Vaccine researchers striking back against flystrike
CSIRO is on the front foot in developing and testing potential vaccines to fight off the formidable sheep industry adversary, Lucilia cuprina, the sheep blowie. The battle plans and tactics have been formulated and an array of prototype weapons, ie vaccines, have been designed, produced and tested during the past 18 months with more in the pipeline.
Each prototype vaccine and approach tested is helping inform the next iteration of flystrike vaccine development. The process is precise and methodical and in the past 18 months, 26 different formulations of vaccine have been tested in sheep as well as in a variety of laboratory tests.
Whilst a potential commercial vaccine is still a way down the track, CSIRO’s results indicate they can produce high antibody levels in sheep against the blowfly. Antibodies are the defence molecules, akin to ‘bullets’ in general terms, produced by the sheep against the blowfly maggots. The major challenge faced is producing these ‘bullets’ in a form that will specifically hit the maggots in vulnerable spots and be powerful and plentiful enough to penetrate and ultimately over-run the maggots’ armour-like protection.
The blowfly proteins, called antigens, used in the prototype vaccines to generate the immune response in sheep against the blowfly are being produced using several different production systems. These include:
(1) isolation of proteins directly from blowfly larvae/maggots, also known as native antigens,
(2) production of blowfly proteins in bacteria,
(3) production of blowfly proteins in specially adapted insect cells.
In the last two cases the proteins are artificially produced and are called recombinant antigens.
CSIRO researchers have identified key proteins in blowfly maggots that are important for their growth and development.
The team has developed and tested prototype flystrike vaccines that help the sheep’s immune system build a defence mechanism (antibodies) that will target and destroy these proteins.

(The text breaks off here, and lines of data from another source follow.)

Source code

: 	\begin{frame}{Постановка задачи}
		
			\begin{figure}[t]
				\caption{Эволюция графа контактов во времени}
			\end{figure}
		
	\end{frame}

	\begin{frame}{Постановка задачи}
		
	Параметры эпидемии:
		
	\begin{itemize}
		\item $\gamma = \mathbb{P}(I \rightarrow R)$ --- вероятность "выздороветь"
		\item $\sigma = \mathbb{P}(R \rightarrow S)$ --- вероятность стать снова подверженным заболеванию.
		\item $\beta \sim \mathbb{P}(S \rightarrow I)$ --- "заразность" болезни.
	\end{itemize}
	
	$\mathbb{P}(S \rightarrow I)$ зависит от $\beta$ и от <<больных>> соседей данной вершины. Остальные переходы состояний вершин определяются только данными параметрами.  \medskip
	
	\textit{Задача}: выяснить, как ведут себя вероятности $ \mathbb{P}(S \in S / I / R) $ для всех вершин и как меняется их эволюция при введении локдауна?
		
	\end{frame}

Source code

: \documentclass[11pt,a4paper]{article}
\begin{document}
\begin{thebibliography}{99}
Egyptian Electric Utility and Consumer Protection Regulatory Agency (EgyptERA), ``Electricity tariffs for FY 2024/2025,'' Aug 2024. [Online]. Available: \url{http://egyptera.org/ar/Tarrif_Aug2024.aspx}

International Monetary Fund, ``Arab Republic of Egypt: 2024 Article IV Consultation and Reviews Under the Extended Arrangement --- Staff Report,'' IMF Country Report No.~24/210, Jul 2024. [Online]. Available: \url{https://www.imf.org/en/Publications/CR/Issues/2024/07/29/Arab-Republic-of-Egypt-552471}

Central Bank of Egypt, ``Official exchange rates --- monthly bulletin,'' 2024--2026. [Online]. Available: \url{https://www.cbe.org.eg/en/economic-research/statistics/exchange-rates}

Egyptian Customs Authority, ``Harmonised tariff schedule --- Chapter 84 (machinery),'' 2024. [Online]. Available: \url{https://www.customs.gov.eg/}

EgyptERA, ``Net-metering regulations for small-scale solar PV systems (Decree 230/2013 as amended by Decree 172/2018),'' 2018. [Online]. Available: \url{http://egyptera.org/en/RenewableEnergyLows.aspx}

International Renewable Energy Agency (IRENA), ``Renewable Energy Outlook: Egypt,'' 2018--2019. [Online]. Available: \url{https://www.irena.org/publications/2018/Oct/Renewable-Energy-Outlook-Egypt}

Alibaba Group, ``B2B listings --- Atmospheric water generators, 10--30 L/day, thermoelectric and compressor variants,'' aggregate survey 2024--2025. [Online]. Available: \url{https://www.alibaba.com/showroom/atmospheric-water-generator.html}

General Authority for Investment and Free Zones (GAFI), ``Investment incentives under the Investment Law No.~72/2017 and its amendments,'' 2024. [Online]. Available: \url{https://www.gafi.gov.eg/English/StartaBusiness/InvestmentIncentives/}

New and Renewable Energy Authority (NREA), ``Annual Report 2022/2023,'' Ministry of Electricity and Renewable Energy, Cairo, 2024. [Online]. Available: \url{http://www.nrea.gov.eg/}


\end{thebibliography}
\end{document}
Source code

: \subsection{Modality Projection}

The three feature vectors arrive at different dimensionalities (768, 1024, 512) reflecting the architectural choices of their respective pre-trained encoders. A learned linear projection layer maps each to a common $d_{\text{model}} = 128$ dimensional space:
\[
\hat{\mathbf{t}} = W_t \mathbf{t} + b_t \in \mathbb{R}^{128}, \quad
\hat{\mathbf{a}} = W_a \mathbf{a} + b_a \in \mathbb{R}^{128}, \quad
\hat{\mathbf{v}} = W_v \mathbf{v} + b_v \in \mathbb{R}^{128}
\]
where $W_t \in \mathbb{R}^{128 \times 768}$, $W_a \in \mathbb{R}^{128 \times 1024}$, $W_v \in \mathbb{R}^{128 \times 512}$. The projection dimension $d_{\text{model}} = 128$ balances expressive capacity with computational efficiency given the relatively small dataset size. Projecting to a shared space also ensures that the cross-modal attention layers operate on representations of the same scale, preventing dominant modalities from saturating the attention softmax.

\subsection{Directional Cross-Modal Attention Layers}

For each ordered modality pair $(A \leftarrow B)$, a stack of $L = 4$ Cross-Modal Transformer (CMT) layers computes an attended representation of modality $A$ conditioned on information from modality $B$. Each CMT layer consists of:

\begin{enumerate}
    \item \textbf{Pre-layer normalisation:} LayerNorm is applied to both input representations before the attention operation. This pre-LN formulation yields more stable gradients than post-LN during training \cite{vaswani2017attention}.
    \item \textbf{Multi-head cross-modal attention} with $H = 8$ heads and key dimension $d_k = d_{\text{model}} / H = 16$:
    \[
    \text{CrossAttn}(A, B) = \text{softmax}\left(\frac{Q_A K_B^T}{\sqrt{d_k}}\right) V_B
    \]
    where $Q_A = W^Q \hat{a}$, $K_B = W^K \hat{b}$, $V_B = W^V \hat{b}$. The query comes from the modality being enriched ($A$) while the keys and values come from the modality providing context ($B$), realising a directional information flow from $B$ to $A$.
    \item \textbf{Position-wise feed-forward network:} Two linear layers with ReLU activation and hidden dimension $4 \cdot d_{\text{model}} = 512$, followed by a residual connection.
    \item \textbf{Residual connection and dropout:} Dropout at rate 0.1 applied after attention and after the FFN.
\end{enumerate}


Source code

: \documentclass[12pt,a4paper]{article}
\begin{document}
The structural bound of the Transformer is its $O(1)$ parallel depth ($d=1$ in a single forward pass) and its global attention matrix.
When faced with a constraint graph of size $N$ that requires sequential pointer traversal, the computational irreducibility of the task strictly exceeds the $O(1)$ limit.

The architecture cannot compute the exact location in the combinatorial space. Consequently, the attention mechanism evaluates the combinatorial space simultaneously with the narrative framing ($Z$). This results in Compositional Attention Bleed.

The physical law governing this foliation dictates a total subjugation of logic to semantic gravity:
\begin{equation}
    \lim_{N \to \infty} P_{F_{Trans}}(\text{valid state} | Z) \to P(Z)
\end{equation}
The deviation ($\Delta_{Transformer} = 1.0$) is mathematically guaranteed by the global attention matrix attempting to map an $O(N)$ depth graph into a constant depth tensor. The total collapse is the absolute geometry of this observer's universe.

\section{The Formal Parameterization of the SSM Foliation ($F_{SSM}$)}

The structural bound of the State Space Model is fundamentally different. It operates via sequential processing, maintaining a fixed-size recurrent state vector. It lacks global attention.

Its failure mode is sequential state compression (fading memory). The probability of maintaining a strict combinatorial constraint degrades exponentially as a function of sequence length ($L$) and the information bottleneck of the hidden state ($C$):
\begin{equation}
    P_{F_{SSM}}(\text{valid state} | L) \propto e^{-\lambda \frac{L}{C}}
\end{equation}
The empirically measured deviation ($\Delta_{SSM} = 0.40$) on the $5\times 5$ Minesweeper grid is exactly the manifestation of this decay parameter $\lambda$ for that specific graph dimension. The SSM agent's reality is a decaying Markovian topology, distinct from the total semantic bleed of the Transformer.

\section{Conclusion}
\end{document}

Extracting natural larval protein from actual flies for the vaccine is prohibitively expensive commercially, so the team is continuing to look at ways to develop an alternative and cheaper way to synthesise them.
Native blowfly antigens: Good and bad news
It has been demonstrated that some native blowfly antigens used in the vaccine are effective in producing an immune response in sheep that results in stunting of maggot growth and in some cases the immune response of the sheep results in the death of the blowfly maggot when they feed on the sheep serum. Serum is the component of blood that contains the antibodies.
Unfortunately producing a commercial vaccine through this approach using native antigens is not viable and that is the motivation for production of the blowfly antigens in bacteria or insect cells, and more recently by chemical synthesis.
Work continues on artificial production of blowfly antigens
The difficulty of the artificial production of blowfly antigens is being able to produce antigens in a form that replicates the precise three-dimensional structure of the native blowfly antigens. This is more easily performed with proteins that have simple structures but more difficult with complex proteins.
Several key classes of antigens being investigated have complex structures and additionally they are adorned with specialised sugar structures referred to as glycan The glycan on the antigen is like a costume disguising the underlying protein. The sheep antibodies must be generated that can recognise this masterful disguise to be able to direct an effective attack against the blowfly maggot.
Antigens produced via these artificial approaches have had varying degrees of success in the vaccine trials undertaken. The CSIRO researchers are investigating ways in which to optimise these antigen production systems to help produce better and more efficient prototype vaccines.
Alternative approaches and related research
CSIRO will continue to progress flystrike vaccine development during the next 12 months by working closely with its scientific collaborators. In the absence of a sheep blowfly cell line to artificially produce the vaccine antigens, CSIRO researchers will use the next best resource and test and validate a newly established fly-related cell line to produce vaccine antigens. CSIRO is partnering with the University of Queensland Protein Expression Facility to undertake this work. It is envisaged that this will assist in producing flystrike vaccine antigens that better resemble the native blowfly proteins.
CSIRO will continue to work with the University of Melbourne (UoM) flystrike team cross-referencing vaccine antigens with sheep blowfly population genome studies that UoM have performed. This provides information about blowfly population genetics and how this might impact vaccine design and optimisation for different Australian regions where the blowfly is found.
A collaboration with Griffith University Glycomics Institute is providing a clearer insight into the sugar structures found on the native blowfly proteins and is providing the opportunity to design and develop synthetic vaccines. These synthetic vaccines will be tested and if successful have the potential to bypass cell-based antigen production systems.
A study examining vaccine dose and the length of protection is nearing completion and is informing how CSIRO will formulate the future flystrike vaccine and how long the protective antibodies are maintained in the sheep. The ideal aim is to produce a vaccine that requires a single annual dose just before peak fly season.
Developing a pipeline for vaccine engineering and production is the key limiting factor if we are to be successful in development of a flystrike vaccine. Overall, the next twelve months will produce a strong statement on whether the development of a flystrike vaccine will ultimately be achieved.
CSIRO remains confident that if the right vaccine antigen production systems can be developed then an effective vaccine can be developed that strikes back at flystrike.